This week’s Modern Art Notes Podcast remembers Austrian artist Franz West, who died two weeks ago at age 65. West was one of European art’s most Puckish innovators. His art was playful and sly – he often encouraged viewers to pick up and play with or to sit down on his work – but it was also deeply rooted in the intellectual history of Vienna, his lifelong hometown. No artist was more important to Klimt than Gustav Klimt, whose obsession with the body, women, sensuality, sex, and (ideally) the combination of all four was the subject of this early, foundational West titled Chez Klimt (1972).

Joining me to discuss West’s life and work (and Chez Klimt) is Darsie Alexander, the chief curator at the Walker Art Center. In 2008 Alexander curated West’s only American retrospective, which opened at the Baltimore Museum of Art and traveled to the Los Angeles County Museum of Art. 

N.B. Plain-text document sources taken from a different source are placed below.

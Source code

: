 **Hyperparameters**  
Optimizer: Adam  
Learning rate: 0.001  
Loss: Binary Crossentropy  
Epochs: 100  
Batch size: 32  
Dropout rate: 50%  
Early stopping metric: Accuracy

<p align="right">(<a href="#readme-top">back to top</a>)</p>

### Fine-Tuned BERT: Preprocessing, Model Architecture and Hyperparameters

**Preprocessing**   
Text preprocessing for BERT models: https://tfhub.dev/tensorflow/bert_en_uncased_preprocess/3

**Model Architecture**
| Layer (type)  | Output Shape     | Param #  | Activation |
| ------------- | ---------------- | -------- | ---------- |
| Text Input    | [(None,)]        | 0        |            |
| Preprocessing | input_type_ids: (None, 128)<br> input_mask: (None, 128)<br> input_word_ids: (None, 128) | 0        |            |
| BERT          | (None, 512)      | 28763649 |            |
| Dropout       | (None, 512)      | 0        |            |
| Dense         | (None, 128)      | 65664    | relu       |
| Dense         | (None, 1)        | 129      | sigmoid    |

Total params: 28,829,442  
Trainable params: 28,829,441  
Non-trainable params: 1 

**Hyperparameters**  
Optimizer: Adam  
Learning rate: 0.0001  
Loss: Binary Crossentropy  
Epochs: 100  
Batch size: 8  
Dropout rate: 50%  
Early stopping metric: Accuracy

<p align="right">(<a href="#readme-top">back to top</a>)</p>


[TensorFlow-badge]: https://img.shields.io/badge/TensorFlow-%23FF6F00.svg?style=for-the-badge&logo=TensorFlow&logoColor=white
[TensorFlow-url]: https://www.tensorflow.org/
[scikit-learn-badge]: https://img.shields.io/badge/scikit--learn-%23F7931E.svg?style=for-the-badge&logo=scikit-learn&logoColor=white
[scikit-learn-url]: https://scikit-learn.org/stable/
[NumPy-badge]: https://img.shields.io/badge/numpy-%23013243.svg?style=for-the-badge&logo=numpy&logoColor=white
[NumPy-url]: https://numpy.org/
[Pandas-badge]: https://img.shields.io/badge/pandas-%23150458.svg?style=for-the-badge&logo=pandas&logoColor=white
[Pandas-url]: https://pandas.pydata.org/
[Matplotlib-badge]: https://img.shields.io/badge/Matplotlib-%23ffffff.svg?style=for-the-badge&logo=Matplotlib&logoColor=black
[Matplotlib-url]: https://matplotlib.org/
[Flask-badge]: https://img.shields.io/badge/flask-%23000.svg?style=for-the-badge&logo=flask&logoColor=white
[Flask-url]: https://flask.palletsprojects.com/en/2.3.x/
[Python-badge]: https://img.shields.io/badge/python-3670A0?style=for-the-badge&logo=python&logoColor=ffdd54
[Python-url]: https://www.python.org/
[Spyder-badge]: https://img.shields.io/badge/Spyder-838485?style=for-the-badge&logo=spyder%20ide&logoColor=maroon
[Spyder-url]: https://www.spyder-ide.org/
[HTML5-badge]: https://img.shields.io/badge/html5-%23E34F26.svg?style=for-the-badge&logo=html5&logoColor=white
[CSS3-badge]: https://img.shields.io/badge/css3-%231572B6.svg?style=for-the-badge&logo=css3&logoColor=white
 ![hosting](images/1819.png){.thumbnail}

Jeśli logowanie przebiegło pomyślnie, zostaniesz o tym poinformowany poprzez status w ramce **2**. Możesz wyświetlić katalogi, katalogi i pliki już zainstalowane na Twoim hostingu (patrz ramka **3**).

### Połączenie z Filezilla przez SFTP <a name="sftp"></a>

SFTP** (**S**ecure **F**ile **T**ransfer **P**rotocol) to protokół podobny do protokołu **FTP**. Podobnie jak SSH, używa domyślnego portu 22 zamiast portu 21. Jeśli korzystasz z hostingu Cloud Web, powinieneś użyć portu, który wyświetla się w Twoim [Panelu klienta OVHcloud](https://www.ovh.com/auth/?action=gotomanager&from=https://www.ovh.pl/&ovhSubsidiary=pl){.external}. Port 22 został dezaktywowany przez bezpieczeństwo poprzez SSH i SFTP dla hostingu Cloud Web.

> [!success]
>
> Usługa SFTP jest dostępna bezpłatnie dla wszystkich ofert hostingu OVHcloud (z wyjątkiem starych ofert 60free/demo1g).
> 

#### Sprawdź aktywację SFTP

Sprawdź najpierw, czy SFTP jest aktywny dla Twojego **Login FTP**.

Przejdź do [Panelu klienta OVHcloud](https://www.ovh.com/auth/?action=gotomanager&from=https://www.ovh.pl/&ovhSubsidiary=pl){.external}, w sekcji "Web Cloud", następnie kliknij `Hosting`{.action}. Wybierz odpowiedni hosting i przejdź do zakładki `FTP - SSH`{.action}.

In the second segment, artists Steve Roden and Stephen Vitiello join me to discuss their recent collaboration in Houston. In association with the exhibition “Silence,” in which both artists are represented and which is on view at The Menil Collection through, Roden and Vitiello performed a sound piece at The Rothko Chapel. Roden and Vitiello have also provided an extended audio clip from their improvised performance, The Spaces Contained in Each.